Summary
The Witcher: Nightmare of the Wolf is aimed squarely at existing fans, but it’s a satisfying animated prequel that works on its own terms.
This review of The Witcher: Nightmare of the Wolf is spoiler-free.
I’m often reminded that The Witcher, originally a series of Polish fantasy novels by Andrzej Sapkowski, became popular in the mainstream, and I always wonder quite how that happened. The material is rich, obviously, but it only became popular after some English-language translations and in the wake of the success of its adaptation into video game form by Warsaw-based developer CD Projekt Red. The games resonated, to say the least. The third is widely regarded – by me included – as one of the best ever. And the second, The Witcher 2: Assassins of Kings, was gifted by Poland’s then-President Donald Tusk to Barack Obama to commemorate his visit, in what surely must be a first in global politics. It says a lot about what this world means, and to whom. It’s deeply rooted in regional folklore, but there’s something truly essential about its themes of intolerance and hardscrabble working-class life. The most consistent thing about all Witchers – the series’ name for mutant monster hunters – is that they’re all broke.

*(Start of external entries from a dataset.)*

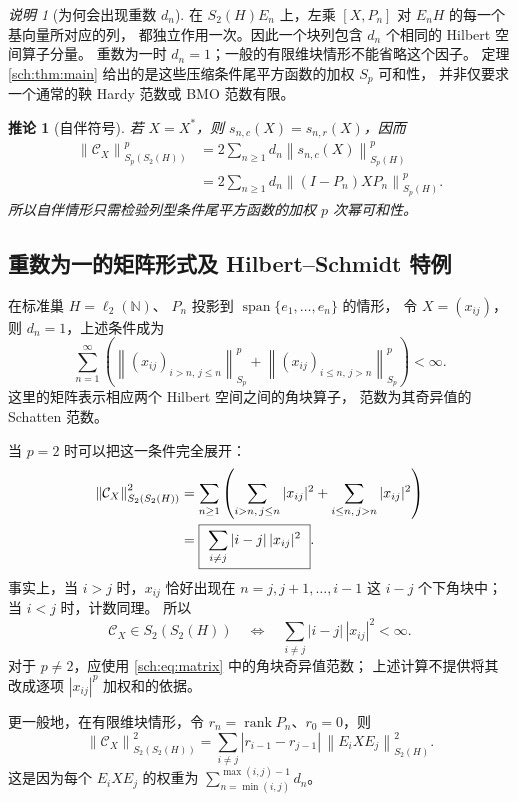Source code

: \documentclass[UTF8,11pt,a4paper,fontset=fandol]{ctexart}
\newtheorem{corollary}[theorem]{推论}
\theoremstyle{remark}
\newtheorem{remark}[theorem]{说明}
\newcommand{\CC}{\mathcal C}
\newcommand{\norm}[1]{\left\lVert #1\right\rVert}
\DeclareMathOperator{\rank}{rank}
\numberwithin{equation}{section}
\begin{document}
\begin{remark}[为何会出现重数 $d_n$]
在 $S_2(H)E_n$ 上，左乘 $[X,P_n]$ 对 $E_nH$ 的每一个基向量所对应的列，
都独立作用一次。因此一个块列包含 $d_n$ 个相同的 Hilbert 空间算子分量。
重数为一时 $d_n=1$；一般的有限维块情形不能省略这个因子。
定理 \ref{sch:thm:main} 给出的是这些压缩条件尾平方函数的加权 $S_p$ 可和性，
并非仅要求一个通常的鞅 Hardy 范数或 BMO 范数有限。
\end{remark}

\begin{corollary}[自伴符号]
若 $X=X^*$，则 $s_{n,c}(X)=s_{n,r}(X)$，因而
\begin{align*}
 \norm{\CC_X}_{S_p(S_2(H))}^p
 &=2\sum_{n\geq1}d_n\norm{s_{n,c}(X)}_{S_p(H)}^p\\
 &=2\sum_{n\geq1}d_n\norm{(I-P_n)XP_n}_{S_p(H)}^p.
\end{align*}
所以自伴情形只需检验列型条件尾平方函数的加权 $p$ 次幂可和性。
\end{corollary}

\subsection{重数为一的矩阵形式及 Hilbert--Schmidt 特例}

在标准巢 $H=\ell_2(\mathbb N)$、
$P_n$ 投影到 $\operatorname{span}\{e_1,\ldots,e_n\}$ 的情形，
令 $X=(x_{ij})$，则 $d_n=1$，上述条件成为
\begin{equation}\label{sch:eq:matrix}
 \sum_{n=1}^{\infty}\left(
  \norm{(x_{ij})_{i>n,\,j\leq n}}_{S_p}^p
  +\norm{(x_{ij})_{i\leq n,\,j>n}}_{S_p}^p
 \right)<\infty.
\end{equation}
这里的矩阵表示相应两个 Hilbert 空间之间的角块算子，
范数为其奇异值的 Schatten 范数。

当 $p=2$ 时可以把这一条件完全展开：
\begin{align}
 \norm{\CC_X}_{S_2(S_2(H))}^2
 &=\sum_{n\geq1}\left(
   \sum_{i>n,\,j\leq n}|x_{ij}|^2
   +\sum_{i\leq n,\,j>n}|x_{ij}|^2\right)\notag\\
 &=\boxed{\ \sum_{i\ne j}|i-j|\,|x_{ij}|^2\ }.\label{sch:eq:hs}
\end{align}
事实上，当 $i>j$ 时，$x_{ij}$ 恰好出现在 $n=j,j+1,\ldots,i-1$
这 $i-j$ 个下角块中；当 $i<j$ 时，计数同理。
所以
\[
 \CC_X\in S_2(S_2(H))
 \quad\Longleftrightarrow\quad
 \sum_{i\ne j}|i-j|\,|x_{ij}|^2<\infty.
\]
对于 $p\ne2$，应使用 \eqref{sch:eq:matrix} 中的角块奇异值范数；
上述计算不提供将其改成逐项 $|x_{ij}|^p$ 加权和的依据。

更一般地，在有限维块情形，令 $r_n=\rank P_n$、$r_0=0$，则
\begin{equation}\label{sch:eq:blockhs}
 \norm{\CC_X}_{S_2(S_2(H))}^2
 =\sum_{i\ne j}|r_{i-1}-r_{j-1}|\,
   \norm{E_iXE_j}_{S_2(H)}^2.
\end{equation}
这是因为每个 $E_iXE_j$ 的权重为
$\sum_{n=\min(i,j)}^{\max(i,j)-1}d_n$。
\end{document}
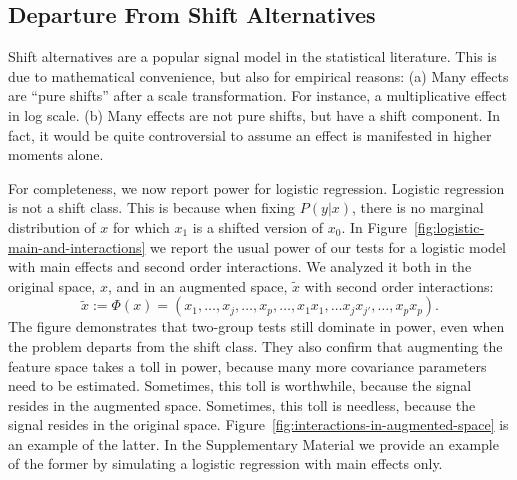 \documentclass[]{bio}
\begin{document}
\subsection{Departure From Shift Alternatives}
\label{sec:logistic}
Shift alternatives are a popular signal model in the statistical literature. 
This is due to mathematical convenience, but also for empirical reasons: 
(a) Many effects are ``pure shifts'' after a scale transformation. For instance, a multiplicative effect in log scale.
(b) Many effects are not pure shifts, but have a shift component. 
In fact, it would be quite controversial to assume an effect is manifested in higher moments alone. 

For completeness, we now report power for logistic regression.
Logistic regression is not a shift class. 
This is because when fixing $P(y|x)$, there is no marginal distribution of $x$ for which $x_1 $ is a shifted version of $x_0$.
In Figure~\ref{fig:logistic-main-and-interactions} we report the usual power of our tests for a logistic model with main effects and second order interactions.
We analyzed it both in the original space, $x$, and in an augmented space, $\tilde x$ with second order interactions:
$$\tilde{x}:=\Phi(x)=(x_1,\dots,x_j,\dots,x_p,\dots,x_1x_1,\dots x_jx_{j'},\dots,x_{p}x_{p}).$$
The figure demonstrates that two-group tests still dominate in power, even when the problem departs from the shift class.
They also confirm that augmenting the feature space takes a toll in power, because many more covariance parameters need to be estimated. 
Sometimes, this toll is worthwhile, because the signal resides in the augmented space. 
Sometimes, this toll is needless, because the signal resides in the original space. 
Figure~\ref{fig:interactions-in-augmented-space} is an example of the latter. 
In the Supplementary Material we provide an example of the former by simulating a logistic regression with main effects only.
\end{document}
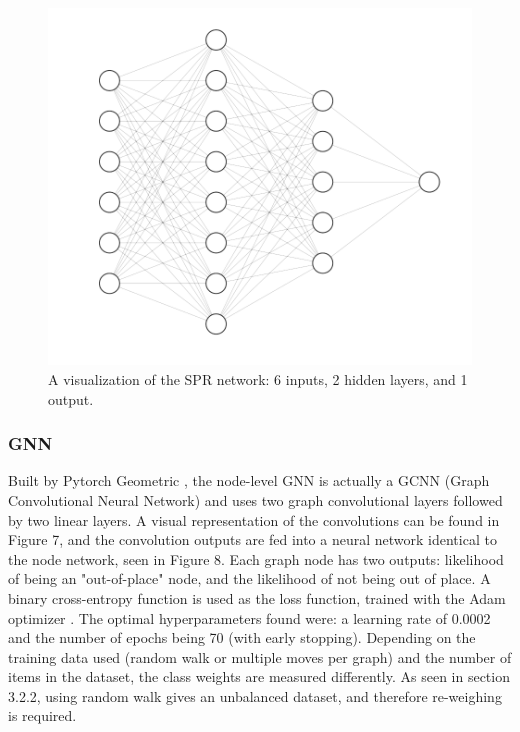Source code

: \documentclass{mpaper}
\begin{document}
\begin{figure}
    \includegraphics[width=1\linewidth]{dissertation/images/spr_nn.png}
    \centering
    \caption{A visualization of the SPR network: 6 inputs, 2 hidden layers, and 1 output.}
\end{figure}


\subsubsection{GNN}

Built by Pytorch Geometric \cite{fey2019fast}, the node-level GNN is actually a GCNN (Graph Convolutional Neural Network) and uses two graph convolutional layers followed by two linear layers. A visual representation of the convolutions can be found in Figure 7, and the convolution outputs are fed into a neural network identical to the node network, seen in Figure 8. Each graph node has two outputs: likelihood of being an "out-of-place" node, and the likelihood of not being out of place. A binary cross-entropy function is used as the loss function, trained with the Adam optimizer \cite{kingma2014adam}. The optimal hyperparameters found were: a learning rate of 0.0002 and the number of epochs being 70 (with early stopping). Depending on the training data used (random walk or multiple moves per graph) and the number of items in the dataset, the class weights are measured differently. As seen in section 3.2.2, using random walk gives an unbalanced dataset, and therefore re-weighing is required.
\end{document}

I raise all this since it’s funny to me that Superman, of all people, ended up playing Geralt of Rivia, the series’ nominal hero, on Netflix, of all platforms. It doesn’t get more mainstream as far as Polish fantasy is concerned. That season had its ups and downs, but it captured a lot of what is specifically interesting about this universe; it begged for a spin-off that we finally have in The Witcher: Nightmare of the Wolf, an animated prequel detailing how Geralt’s mentor, Vesemir (played here as a young man by Theo James), came to be a Witcher in the first place.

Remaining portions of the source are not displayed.